In cases of acute injury, this is largely unavoidable. However, if you’re dealing with moderate neck pain, you may want to minimize the amount of time you wear a collar or ask your doctor about alternative treatments.
In recent years, many medical professionals have discouraged the use of cervical collars for people dealing with a traumatic injury. This change of opinion is largely due to safety concerns and a lack of research showing that the use of cervical collars leads to beneficial health outcomes.
Some safety concerns with traumatic injury include potential breathing obstruction, increased brain pressure, and increased jugular blood pressure.
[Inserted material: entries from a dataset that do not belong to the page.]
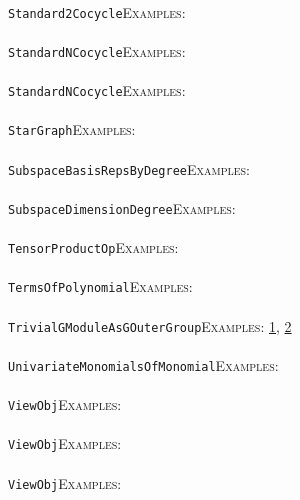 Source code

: \documentclass[a4paper,11pt]{report}
\begin{document}
{{ \\
 \texttt{Standard2Cocycle}{\nobreakspace}{\nobreakspace}{\nobreakspace}{\nobreakspace}\textsc{Examples:} \\
 \\
 \texttt{StandardNCocycle}{\nobreakspace}{\nobreakspace}{\nobreakspace}{\nobreakspace}\textsc{Examples:} \\
 \\
 \texttt{StandardNCocycle}{\nobreakspace}{\nobreakspace}{\nobreakspace}{\nobreakspace}\textsc{Examples:} \\
 \\
 \texttt{StarGraph}{\nobreakspace}{\nobreakspace}{\nobreakspace}{\nobreakspace}\textsc{Examples:} \\
 \\
 \texttt{SubspaceBasisRepsByDegree}{\nobreakspace}{\nobreakspace}{\nobreakspace}{\nobreakspace}\textsc{Examples:} \\
 \\
 \texttt{SubspaceDimensionDegree}{\nobreakspace}{\nobreakspace}{\nobreakspace}{\nobreakspace}\textsc{Examples:} \\
 \\
 \texttt{TensorProductOp}{\nobreakspace}{\nobreakspace}{\nobreakspace}{\nobreakspace}\textsc{Examples:} \\
 \\
 \texttt{TermsOfPolynomial}{\nobreakspace}{\nobreakspace}{\nobreakspace}{\nobreakspace}\textsc{Examples:} \\
 \\
 \texttt{TrivialGModuleAsGOuterGroup}{\nobreakspace}{\nobreakspace}{\nobreakspace}{\nobreakspace}\textsc{Examples:} \href{../www/SideLinks/About/aboutCoefficientSequence.html} {1}{\nobreakspace}, \href{../www/SideLinks/About/aboutGouter.html} {2}{\nobreakspace} \\
 \\
 \texttt{UnivariateMonomialsOfMonomial}{\nobreakspace}{\nobreakspace}{\nobreakspace}{\nobreakspace}\textsc{Examples:} \\
 \\
 \texttt{ViewObj}{\nobreakspace}{\nobreakspace}{\nobreakspace}{\nobreakspace}\textsc{Examples:} \\
 \\
 \texttt{ViewObj}{\nobreakspace}{\nobreakspace}{\nobreakspace}{\nobreakspace}\textsc{Examples:} \\
 \\
 \texttt{ViewObj}{\nobreakspace}{\nobreakspace}{\nobreakspace}{\nobreakspace}\textsc{Examples:} \\
}}
\end{document}
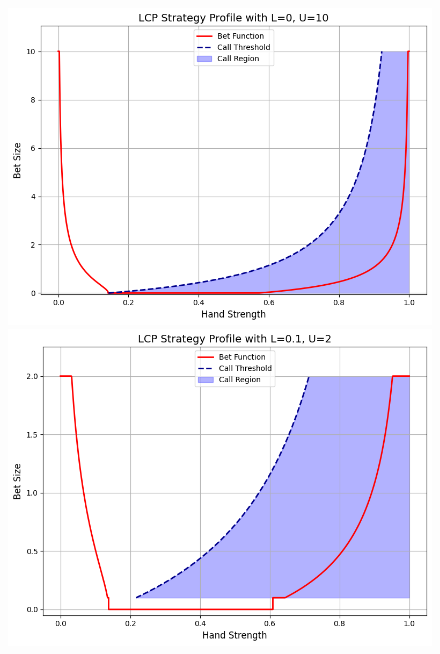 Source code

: \documentclass[../../main/main.tex]{subfiles}
\begin{document}
\begin{figure}[h!]
    \begin{adjustwidth}{-1in}{-1in}
        \centering
        \begin{minipage}{0.6\textwidth}
            \centering
            \includegraphics[width=\textwidth]{images/LCP_profile_0_10.png}
        \end{minipage}
        \hspace{0.05\textwidth}
        \begin{minipage}{0.6\textwidth}
            \centering
            \includegraphics[width=\textwidth]{images/LCP_profile_0.1_2.png}
        \end{minipage}
        \vspace{0.5cm}\\

\end{adjustwidth}
\end{figure}
\end{document}
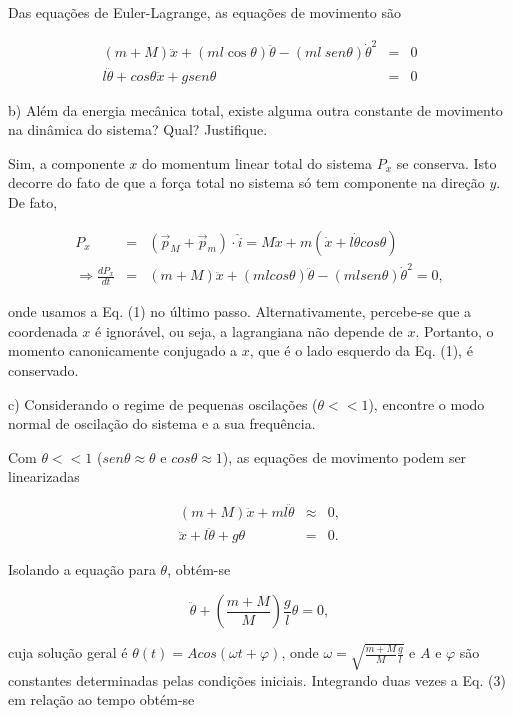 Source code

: \begin{enumerate}[start=1,label={\bfseries Q\arabic*.}]
Das equações de Euler-Lagrange, as equações de movimento são

\begin{eqnarray}
(m + M) \ddot{x} + (ml \cos \theta) \ddot{\theta} - (ml \ sen \theta) \dot{\theta}^{2} &=& 0 \\
l \ddot{\theta} + cos \theta \ddot{x} + g sen \theta &=& 0
\end{eqnarray}


b) Além da energia mecânica total, existe alguma outra constante de movimento na dinâmica do sistema?          Qual? Justifique.

\resposta

Sim, a componente $x$ do momentum linear total do sistema $P_{x}$ se conserva. Isto decorre do fato de que a força total no sistema só tem componente na direção $y$. De fato,

\begin{eqnarray*}
P_{x} &=& (\vec{p}_{M} + \vec{p}_{m})\cdot \hat{i} = M\dot{x} + m (\dot{x} + l \dot{\theta} cos \theta) \\
\Rightarrow \frac{dP_{x}}{dt} &=& (m+M)\ddot{x} + (mlcos\theta)\ddot{\theta} - (mlsen\theta)\dot{\theta}^{2} = 0,
\end{eqnarray*}

onde usamos a Eq. (1) no último passo. Alternativamente, percebe-se que a coordenada $x$ é ignorável, ou seja, a lagrangiana não depende de $x$. Portanto, o momento canonicamente conjugado a $x$, que é o lado esquerdo da Eq. (1), é conservado.


c) Considerando o regime de pequenas oscilações ($\theta << 1$), encontre o modo normal de oscilação do sistema e a sua frequência.

\resposta

Com $\theta << 1$ ($sen \theta \approx \theta$ e $cos \theta \approx 1$), as equações de movimento podem ser linearizadas

\begin{eqnarray}
(m+M)\ddot{x} + ml\ddot{\theta} &\approx & 0, \\
\ddot{x} + l\ddot{\theta} + g \theta &=& 0.
\end{eqnarray}

Isolando a equação para $\theta$, obtém-se

$$
\ddot{\theta} + \left( \frac{m+M}{M}  \right) \frac{g}{l} \theta = 0,
$$


cuja solução geral é $\theta (t) = A cos (\omega t + \varphi)$, onde $\omega = \sqrt{\frac{m+M}{M} \frac{g}{l}}$ e $A$ e $\varphi$ são constantes determinadas pelas condições iniciais. Integrando duas vezes a Eq. (3) em relação ao tempo obtém-se


\end{enumerate}
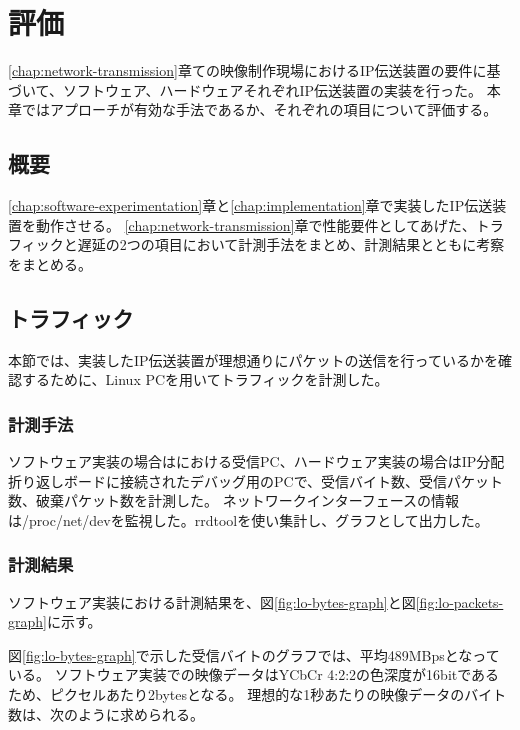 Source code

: \chapter{評価}
\label{chap:evaluation}

\ref{chap:network-transmission}章ての映像制作現場におけるIP伝送装置の要件に基づいて、ソフトウェア、ハードウェアそれぞれIP伝送装置の実装を行った。
本章ではアプローチが有効な手法であるか、それぞれの項目について評価する。

\section{概要}

\ref{chap:software-experimentation}章と\ref{chap:implementation}章で実装したIP伝送装置を動作させる。
\ref{chap:network-transmission}章で性能要件としてあげた、トラフィックと遅延の2つの項目において計測手法をまとめ、計測結果とともに考察をまとめる。

\section{トラフィック}

本節では、実装したIP伝送装置が理想通りにパケットの送信を行っているかを確認するために、Linux PCを用いてトラフィックを計測した。

\subsection{計測手法}

ソフトウェア実装の場合はにおける受信PC、ハードウェア実装の場合はIP分配折り返しボードに接続されたデバッグ用のPCで、受信バイト数、受信パケット数、破棄パケット数を計測した。
ネットワークインターフェースの情報は/proc/net/devを監視した。rrdtoolを使い集計し、グラフとして出力した。

\subsection{計測結果}

ソフトウェア実装における計測結果を、図\ref{fig:lo-bytes-graph}と図\ref{fig:lo-packets-graph}に示す。

図\ref{fig:lo-bytes-graph}で示した受信バイトのグラフでは、平均489MBpsとなっている。
ソフトウェア実装での映像データはYCbCr 4:2:2の色深度が16bitであるため、ピクセルあたり2bytesとなる。%
理想的な1秒あたりの映像データのバイト数は、次のように求められる。

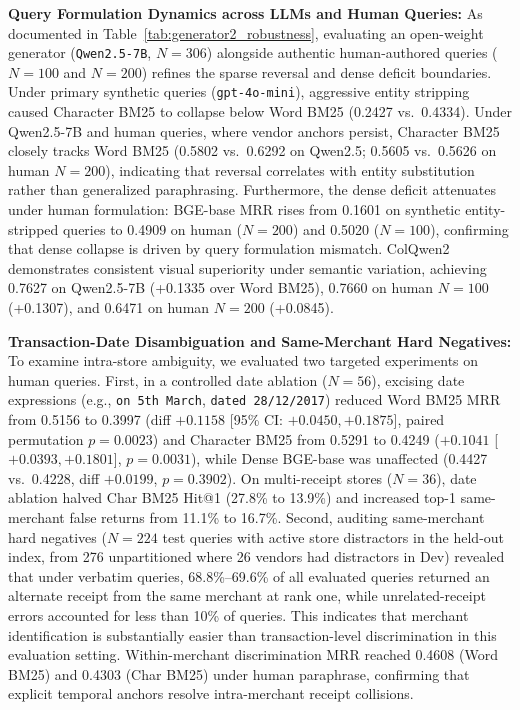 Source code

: \textbf{Query Formulation Dynamics across LLMs and Human Queries:} As documented in Table~\ref{tab:generator2_robustness}, evaluating an open-weight generator (\texttt{Qwen2.5-7B}, $N=306$) alongside authentic human-authored queries ($N=100$ and $N=200$) refines the sparse reversal and dense deficit boundaries. Under primary synthetic queries (\texttt{gpt-4o-mini}), aggressive entity stripping caused Character BM25 to collapse below Word BM25 (0.2427 vs.\ 0.4334). Under Qwen2.5-7B and human queries, where vendor anchors persist, Character BM25 closely tracks Word BM25 (0.5802 vs.\ 0.6292 on Qwen2.5; 0.5605 vs.\ 0.5626 on human $N=200$), indicating that reversal correlates with entity substitution rather than generalized paraphrasing. Furthermore, the dense deficit attenuates under human formulation: BGE-base MRR rises from 0.1601 on synthetic entity-stripped queries to 0.4909 on human ($N=200$) and 0.5020 ($N=100$), confirming that dense collapse is driven by query formulation mismatch. ColQwen2 demonstrates consistent visual superiority under semantic variation, achieving 0.7627 on Qwen2.5-7B (+0.1335 over Word BM25), 0.7660 on human $N=100$ (+0.1307), and 0.6471 on human $N=200$ (+0.0845).

\textbf{Transaction-Date Disambiguation and Same-Merchant Hard Negatives:} To examine intra-store ambiguity, we evaluated two targeted experiments on human queries. First, in a controlled date ablation ($N=56$), excising date expressions (e.g., \texttt{on 5th March}, \texttt{dated 28/12/2017}) reduced Word BM25 MRR from 0.5156 to 0.3997 (diff $+0.1158$ [95\% CI: $+0.0450, +0.1875$], paired permutation $p=0.0023$) and Character BM25 from 0.5291 to 0.4249 ($+0.1041$ [$+0.0393, +0.1801$], $p=0.0031$), while Dense BGE-base was unaffected (0.4427 vs.\ 0.4228, diff $+0.0199$, $p=0.3902$). On multi-receipt stores ($N=36$), date ablation halved Char BM25 Hit@1 (27.8\% to 13.9\%) and increased top-1 same-merchant false returns from 11.1\% to 16.7\%. Second, auditing same-merchant hard negatives ($N=224$ test queries with active store distractors in the held-out index, from 276 unpartitioned where 26 vendors had distractors in Dev) revealed that under verbatim queries, 68.8\%--69.6\% of all evaluated queries returned an alternate receipt from the same merchant at rank one, while unrelated-receipt errors accounted for less than 10\% of queries. This indicates that merchant identification is substantially easier than transaction-level discrimination in this evaluation setting. Within-merchant discrimination MRR reached 0.4608 (Word BM25) and 0.4303 (Char BM25) under human paraphrase, confirming that explicit temporal anchors resolve intra-merchant receipt collisions.

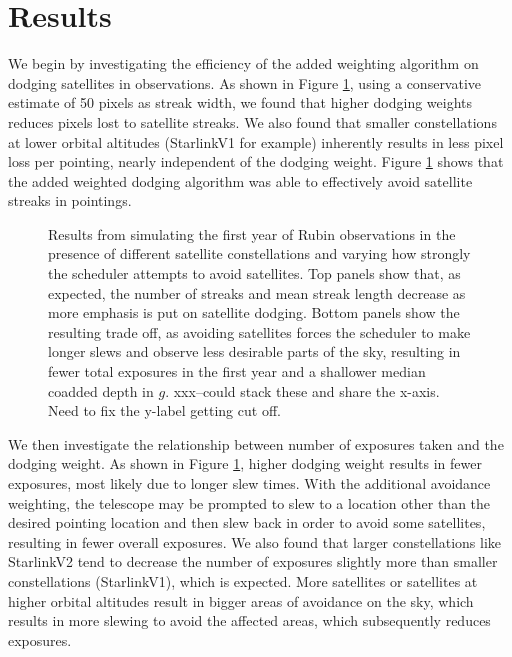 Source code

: \documentclass[linenumbers]{aastex631}
\begin{document}
\section{Results}
We begin by investigating the efficiency of the added weighting algorithm on dodging
satellites in observations. As shown in Figure \ref{fig-pixel-loss-weight}, using a conservative estimate of 50 pixels as
streak width, we found that higher dodging weights reduces pixels lost to satellite streaks. We
also found that smaller constellations at lower orbital altitudes (StarlinkV1 for example)
inherently results in less pixel loss per pointing, nearly independent of the dodging weight.
Figure \ref{fig-pixel-loss-weight} shows that the added weighted dodging algorithm was able to effectively avoid satellite streaks in pointings.

\begin{figure}[ht!]
\caption{Results from simulating the first year of Rubin observations in the presence of different satellite constellations and varying how strongly the scheduler attempts to avoid satellites.  Top panels show that, as expected, the number of streaks and mean streak length decrease as more emphasis is put on satellite dodging. Bottom panels show the resulting trade off, as avoiding satellites forces the scheduler to make longer slews and observe less desirable parts of the sky, resulting in fewer total exposures in the first year and a shallower median coadded depth in $g$.
xxx--could stack these and share the x-axis. Need to fix the y-label getting cut off.
\label{fig-pixel-loss-weight}}
\end{figure}

We then investigate the relationship between number of exposures taken and the dodging
weight. As shown in Figure \ref{fig-pixel-loss-weight}, higher dodging weight results in fewer exposures, most likely due
to longer slew times. With the additional avoidance weighting, the telescope may be prompted to
slew to a location other than the desired pointing location and then slew back in order to avoid
some satellites, resulting in fewer overall exposures. We also found that larger constellations like
StarlinkV2 tend to decrease the number of exposures slightly more than smaller constellations
(StarlinkV1), which is expected. More satellites or satellites at higher orbital altitudes result in
bigger areas of avoidance on the sky, which results in more slewing to avoid the affected areas,
which subsequently reduces exposures. \\
\end{document}
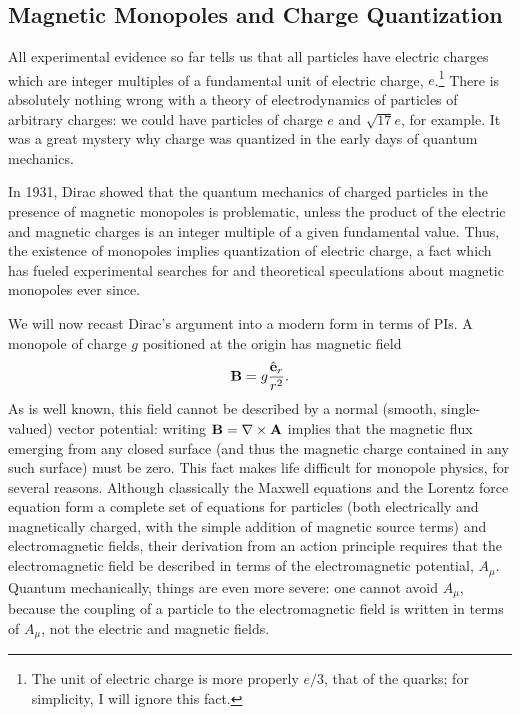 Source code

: \documentclass[12pt]{article}
\begin{document}
\subsection{Magnetic Monopoles and Charge Quantization}

All experimental evidence so far tells us
that all particles have electric charges which
are integer multiples of a fundamental unit of electric charge,
$e$.\footnote{The unit of electric charge is more properly $e/3$,
that of the quarks; for simplicity, I will ignore this fact.}
There is absolutely nothing wrong with a theory of electrodynamics of
particles of arbitrary charges: we could have particles of charge $e$
and $\sqrt{17}e$, for example. It was a great mystery why charge was
quantized in the early days of quantum mechanics.

In 1931, Dirac showed that the quantum mechanics of charged particles
in the presence of magnetic monopoles is problematic, unless the
product of the electric and magnetic charges is an integer multiple of
a given fundamental value. Thus, the existence of monopoles implies
quantization of electric charge, a fact which has fueled experimental
searches for and theoretical speculations about magnetic monopoles
ever since.

We will now recast Dirac's argument into a modern form in terms of PIs.
A monopole of charge $g$ positioned at the origin has magnetic field
\[  {\mathbf B}=g{{\hat{{\mathbf e}}}_r\over r^2}.
\]
As is well known,
this field cannot be described by a normal (smooth, single-valued)
vector potential: writing ${\mathbf B}=\nabla\times{\mathbf A}$ implies that the
magnetic flux emerging from any closed surface (and thus the
magnetic charge contained in any such surface) must be zero. This fact
makes life difficult for monopole physics, for several
reasons. Although classically the Maxwell equations and the Lorentz
force equation form a complete set of equations for particles (both
electrically and magnetically charged, with the simple addition of
magnetic source terms) and
electromagnetic fields, their derivation from an action principle
requires that the electromagnetic field be described in terms of the
electromagnetic potential, $A_\mu$. Quantum mechanically, things are
even more severe: one cannot avoid $A_\mu$,
because the coupling of a particle to the electromagnetic
field is written in terms of $A_\mu$, not the electric and magnetic
fields.
\end{document}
Tips for wearing a cervical collar

If you need to wear a cervical collar, your healthcare provider will likely give you specific instructions about what you should and shouldn’t do while wearing it.
In general, when wearing a cervical collar, it’s best to:
  • Move instead of resting or sitting too much. Gentle movement, like walking, can help prevent your neck muscles from stiffening up. Stiff muscles may prolong your recovery.
  • Focus on good posture. Try not to slouch or hunch over. Keep your back straight, shoulders back, head straight with your ears positioned over your shoulders.
  • Avoid sitting in soft, low chairs. This can affect your posture and put extra pressure on your neck.
  • Avoid lifting or carrying anything heavy. Also avoid strenuous activity, like running, or other high-impact movement.
  • Leave your collar on at all times, except when cleaning it or as directed by your healthcare provider.
  • Make sure your collar fits tightly, but is comfortable. If the collar doesn’t fit tightly enough, it likely won’t provide the support you need, which could cause further pain or injury. If it’s too loose, it could rub against your skin and cause irritation or blisters.

How to sleep with a cervical collar

Here are a few tips for sleeping with a cervical collar:
  • Make sure your mattress offers good support. A mattress that’s too soft may not give your neck the support you need.
  • Try to keep your neck in a neutral position, not bent forward, backward, or to the side.
  • Don’t sleep in a twisted position. Try to keep your neck aligned with your body.
  • Try sleeping on your back with a thin pillow. Using extra pillows can put extra pressure on your neck.
  • To get out of bed, first roll gently onto your side. Then, swing your legs over the side of the bed and push up with your arms.